Prabu Kresna merasa bangga
karena dijadikan syair dapat melupakan sedikit kejengkelannya. Senyum
mengembang bagai bulan muda. “yah.. syairmu bagus sekali, kakang. sesuai apa
yang terjadi sebenarnya. Engkap sungguh hebat rangkai dan sambung kata indah,
kakang.” “ada kelanjutannya.ndoro prabu”
“namun gading indah retak segaris saja
cacat
dan cela tetaplah ada
sang
raja kurang lah bijaksana
tega
dengan kaum kerabatnya
di
saat perjodohan putrinya
dengan
anak Arjuna
calon
besan belumlah tiba
enggan
dinantinya
lebih
malu pada kuasa
daripada
Hyang Widhi Wasa
Wisnu
sang dewa sirna nuraninya
Silau
harta, kuasa dan takhta”
Seketika heninglah seisi
keraton. Prabu Baladewa mulai tegang wajahnya begitupun dengan Patih Udawa dan
Arya Setyaki. Wajah Prabu Yudhistira, Arya Wrekodara dan Nakula-Sadewa tampak menunduk
karena syair tu menampar pribadi Prabu Kresna yang memnag sesuai fakta. Sang
Prabu Kresna seketika merah padam wajahnya. Matanya seakan meniratkan murka.
Senyum yang menungging menghilang seketika berganti gigi gemeretak menahan
marah. Maka Prabu Kresna menyiramkan air ke kepala Semar lalu meludahi pakaian
dan kuncungnya. “pergi dari sini kau, orang tua! Orang besar sepertiku tak
butuh syairmu itu!” begitulah Prabu Kresna mengusir sang batara Ismaya yang
tengah mengejawantah itu. Kresna melupakan tugasnya sebagai Wisnu dan sebagai rekan
Semar dalam menekan angkara murka. Dia tergelincir ke lembah kesombongan. Hati
yang silau terhadap harta, takhta dan kuasa. Namun tak sedikitpun kemarahan
terlihat di wajah Ki Lurah Semar. hanya raut kesedihan terukir nampak.
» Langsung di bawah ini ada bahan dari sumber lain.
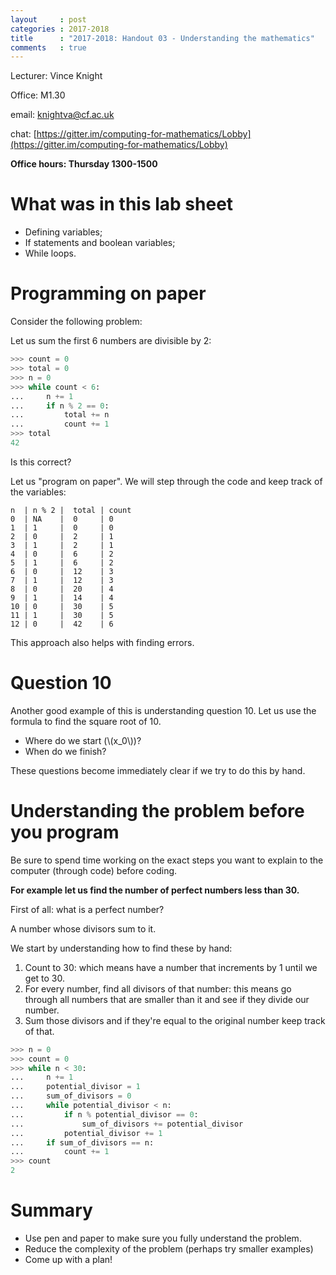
 ```yaml
---
layout     : post
categories : 2017-2018
title      : "2017-2018: Handout 03 - Understanding the mathematics"
comments   : true
---
```


Lecturer: Vince Knight

Office: M1.30

email: knightva@cf.ac.uk

chat: [https://gitter.im/computing-for-mathematics/Lobby](https://gitter.im/computing-for-mathematics/Lobby)

**Office hours: Thursday 1300-1500**

# What was in this lab sheet

- Defining variables;
- If statements and boolean variables;
- While loops.


# Programming on paper

Consider the following problem:

Let us sum the first 6 numbers are divisible by 2:

```python
>>> count = 0
>>> total = 0
>>> n = 0
>>> while count < 6:
...     n += 1
...     if n % 2 == 0:
...         total += n
...         count += 1
>>> total
42

```

Is this correct?

Let us "program on paper". We will
step through the code and keep track of the variables:

```
n  | n % 2 |  total | count
0  | NA    |  0     | 0
1  | 1     |  0     | 0
2  | 0     |  2     | 1
3  | 1     |  2     | 1
4  | 0     |  6     | 2
5  | 1     |  6     | 2
6  | 0     |  12    | 3
7  | 1     |  12    | 3
8  | 0     |  20    | 4
9  | 1     |  14    | 4
10 | 0     |  30    | 5
11 | 1     |  30    | 5
12 | 0     |  42    | 6
```

This approach also helps with finding errors.

# Question 10

Another good example of this is understanding question 10. Let us use the
formula to find the square root of 10.

- Where do we start (\\(x_0\\))?
- When do we finish?

These questions become immediately clear if we try to do this by hand.

# Understanding the problem before you program 

Be sure to spend time working on the exact steps you want to explain to the
computer (through code) before coding.

**For example let us find the number of perfect numbers less than 30.**

First of all: what is a perfect number?

A number whose divisors sum to it.

We start by understanding how to find these by hand:

1. Count to 30: which means have a number that increments by 1 until we get to
   30.
2. For every number, find all divisors of that number: this means go through all
   numbers that are smaller than it and see if they divide our number.
3. Sum those divisors and if they're equal to the original number keep track of
   that.


```python
>>> n = 0
>>> count = 0
>>> while n < 30:
...     n += 1
...     potential_divisor = 1
...     sum_of_divisors = 0
...     while potential_divisor < n:
...         if n % potential_divisor == 0:
...             sum_of_divisors += potential_divisor
...         potential_divisor += 1
...     if sum_of_divisors == n:
...         count += 1
>>> count
2

```

# Summary

- Use pen and paper to make sure you fully understand the problem.
- Reduce the complexity of the problem (perhaps try smaller examples)
- Come up with a plan!
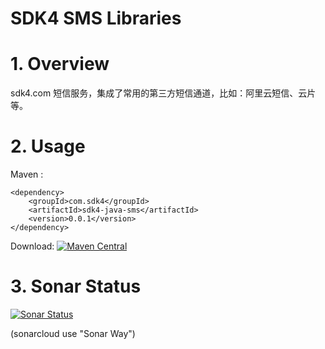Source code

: SDK4 SMS Libraries
==================

# 1. Overview

sdk4.com 短信服务，集成了常用的第三方短信通道，比如：阿里云短信、云片等。

# 2. Usage

Maven : 
```
<dependency>
    <groupId>com.sdk4</groupId>
	<artifactId>sdk4-java-sms</artifactId>
	<version>0.0.1</version>
</dependency>
```

Download: [![Maven Central](https://maven-badges.herokuapp.com/maven-central/com.sdk4/sdk4-java-sms/badge.svg)](http://search.maven.org/#search|gav|1|g:"com.sdk4"%20AND%20a:"sdk4-java-sms")

# 3. Sonar Status

[![Sonar Status](https://sonarcloud.io/api/project_badges/measure?project=com.sdk4%3Asdk4-java-sms&metric=alert_status)](https://sonarcloud.io/dashboard?id=com.sdk4:sdk4-java-sms)

(sonarcloud use "Sonar Way")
Semar
segera mengelap bekas air di kepalanya dan membersihkan ludah dari pakaian dan
kuncungnya seraya berkata “baiklah, ndoro. Saya akan pergi. Saya tidak
keberatan diperlakukan begini. Saya sadar, orang kawula alit macam saya tak
akan ada yang menolong. Semar datang untuk mengingatkan tentang kebenaran. Tapi
apa gunanya saya menyampaikan kebenaran pada orang yang jumawa dan menolak
kebenaran. Saya pamit, ndoro Prabu.” Setelah perginya Ki Lurah Semar, Prabu
Baladewa mendatangi adiknya sambil meluapkan segalanya “Kanha! Tega sekali kau
berlaku tercela kepada kakang Ki Lurah. Kurasa sudah cukup aku berada di sini.
Aku pamit. semoga Sanghyang Widhi tak menimpakan murka padamu.” Prabu Kresna
makin jumawa “terima kasih atas kedatanganmu, kakang Balarama. Aku bertanggung
jawab sepenuhnya bahkan aku dan anakku rela dikutuk karena ini.” maka
melengoslah Prabu Baladewa diikuti rombongan Amarta.
Gareng, Petruk, dan
Bagong sedari tadi melihat ayah mereka murung sejak keluar dari keraton
Dwarawati “ada apa tha, mo. Murung masam begitu muka. Tambah jelek lho, romo.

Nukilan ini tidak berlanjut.